Expanding beyond just the DH position, I searched Baseball-Reference for players in the wild-card era (since 1995) who started a season hitless in at least 20 plate appearances through five games. That gave us a list of … just seven players, including Evan Carter (0-for-22) and Anthony Rendon (0-for-20) last season. Both ended up with injury-plagued seasons. The list also includes Hall of Famer Craig Biggio, who was 0-for-24 for the Houston Astros in 1995. He was fine: He hit .302/.406/.483 that season, made the All-Star team and finished 10th in the MVP voting. J.D. Drew started 0-for-25 through five games with the Los Angeles Dodgers in 2005; he hit .286/.412/.520, although an injury limited him to 72 games.

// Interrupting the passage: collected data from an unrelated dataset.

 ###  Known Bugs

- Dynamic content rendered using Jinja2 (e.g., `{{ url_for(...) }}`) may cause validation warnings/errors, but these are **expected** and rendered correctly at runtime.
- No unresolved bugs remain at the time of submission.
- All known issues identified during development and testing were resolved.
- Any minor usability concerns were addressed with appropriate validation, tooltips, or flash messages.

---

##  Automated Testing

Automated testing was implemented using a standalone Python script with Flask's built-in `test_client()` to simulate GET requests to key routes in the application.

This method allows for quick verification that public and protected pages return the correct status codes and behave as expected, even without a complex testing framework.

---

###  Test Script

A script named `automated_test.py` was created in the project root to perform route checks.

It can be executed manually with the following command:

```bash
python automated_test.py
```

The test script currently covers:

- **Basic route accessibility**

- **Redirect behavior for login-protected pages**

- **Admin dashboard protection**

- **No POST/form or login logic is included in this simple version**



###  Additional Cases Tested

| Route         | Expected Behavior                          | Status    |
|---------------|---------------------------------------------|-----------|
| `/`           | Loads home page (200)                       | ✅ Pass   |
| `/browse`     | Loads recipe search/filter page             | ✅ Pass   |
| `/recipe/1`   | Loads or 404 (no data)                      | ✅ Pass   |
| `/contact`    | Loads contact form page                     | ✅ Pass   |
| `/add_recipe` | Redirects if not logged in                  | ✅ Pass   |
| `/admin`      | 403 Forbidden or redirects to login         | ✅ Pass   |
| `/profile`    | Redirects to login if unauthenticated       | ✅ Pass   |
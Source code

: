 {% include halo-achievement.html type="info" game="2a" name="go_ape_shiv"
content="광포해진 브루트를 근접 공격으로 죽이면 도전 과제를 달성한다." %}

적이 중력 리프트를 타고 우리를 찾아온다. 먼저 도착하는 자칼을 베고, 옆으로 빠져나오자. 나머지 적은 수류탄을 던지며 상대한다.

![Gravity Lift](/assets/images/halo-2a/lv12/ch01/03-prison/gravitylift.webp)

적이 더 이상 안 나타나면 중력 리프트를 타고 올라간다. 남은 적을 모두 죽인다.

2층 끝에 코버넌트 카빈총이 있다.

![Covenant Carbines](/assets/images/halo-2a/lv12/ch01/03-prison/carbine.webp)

But none of those hitters struck out nearly as often as Devers has.
So let’s focus on the strikeouts and expand our search to most strikeouts through the 15 first games of a season. Given his already astronomical total, Devers is likely to rank high on such a list even if he starts making more contact. Seventeen players struck out at least 25 times through 15 games, topped by Yoan Moncada and Miguel Sano with 29, both in 2018. Not surprisingly, all these seasons have come since 2006 and 12 since 2018.
How did that group fare?
They were actually OK, averaging a .767 OPS and 20 home runs. The best of the group was Matt Olson in 2023, who struck out 25 times in 15 games, but was also hitting well with a .317/.423/.650 line. He went on to hit 53 home runs. The next best season belongs to Giancarlo Stanton in 2018, his first with the Yankees. He finished with 38 home runs and an .852 OPS — but that was a big drop from his MVP season in 2017, when he mashed 59 home runs. His strikeout rate increased from 23.6% in 2017 to 29.9% — and he’s never been as good.

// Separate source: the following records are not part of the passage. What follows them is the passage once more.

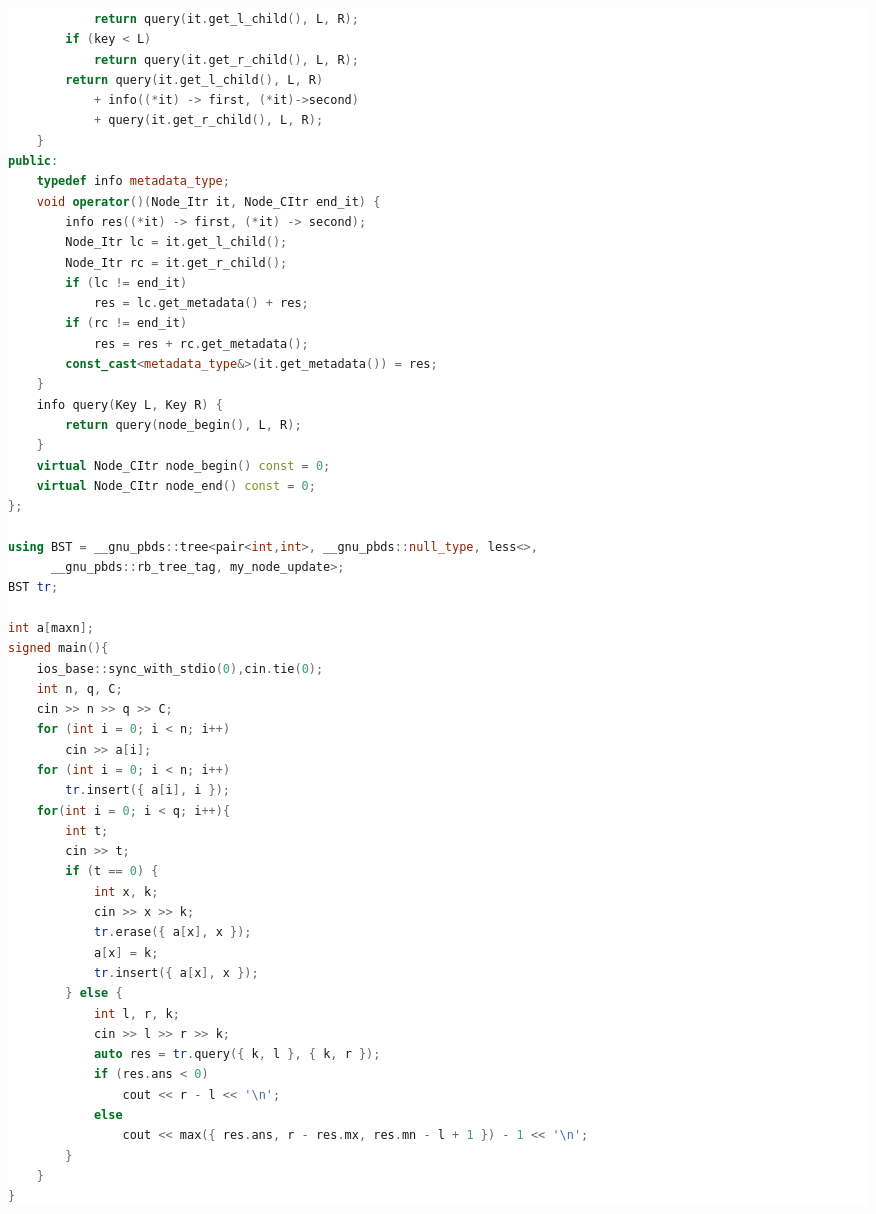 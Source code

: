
 ```cpp
            return query(it.get_l_child(), L, R);
        if (key < L)
            return query(it.get_r_child(), L, R);
        return query(it.get_l_child(), L, R)
            + info((*it) -> first, (*it)->second)
            + query(it.get_r_child(), L, R);
    }
public:
    typedef info metadata_type;
    void operator()(Node_Itr it, Node_CItr end_it) {
        info res((*it) -> first, (*it) -> second);
        Node_Itr lc = it.get_l_child();
        Node_Itr rc = it.get_r_child();
        if (lc != end_it)
            res = lc.get_metadata() + res;
        if (rc != end_it)
            res = res + rc.get_metadata();
        const_cast<metadata_type&>(it.get_metadata()) = res;
    }
    info query(Key L, Key R) {
        return query(node_begin(), L, R);
    }
    virtual Node_CItr node_begin() const = 0;
    virtual Node_CItr node_end() const = 0;
};

using BST = __gnu_pbds::tree<pair<int,int>, __gnu_pbds::null_type, less<>,
      __gnu_pbds::rb_tree_tag, my_node_update>;
BST tr;

int a[maxn];
signed main(){
    ios_base::sync_with_stdio(0),cin.tie(0);
    int n, q, C;
    cin >> n >> q >> C;
    for (int i = 0; i < n; i++)
        cin >> a[i];
    for (int i = 0; i < n; i++)
        tr.insert({ a[i], i });
    for(int i = 0; i < q; i++){
        int t;
        cin >> t;
        if (t == 0) {
            int x, k;
            cin >> x >> k;
            tr.erase({ a[x], x });
            a[x] = k;
            tr.insert({ a[x], x });
        } else {
            int l, r, k;
            cin >> l >> r >> k;
            auto res = tr.query({ k, l }, { k, r });
            if (res.ans < 0)
                cout << r - l << '\n';
            else
                cout << max({ res.ans, r - res.mx, res.mn - l + 1 }) - 1 << '\n';
        }
    }
}
```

Indeed, that’s the worrisome thing for Devers: Of the 16 players who played the season before (Trevor Story was a rookie in 2016 when he struck out 25 times in 15 games, albeit with eight home runs), 13 had a higher OPS the previous season, many significantly so.
As Cora argued Monday, it’s a small sample size. “You know, this happens in July or August, we’d not even be talking about it,” he said.
That doesn’t really sound quite forthright. A slump, even a five-game slump, with this many strikeouts would absolutely be a topic of discussion. Still, that’s all the Red Sox and Devers have to go on right now: It’s just a few games, nothing one big game won’t fix. They just hope it comes soon.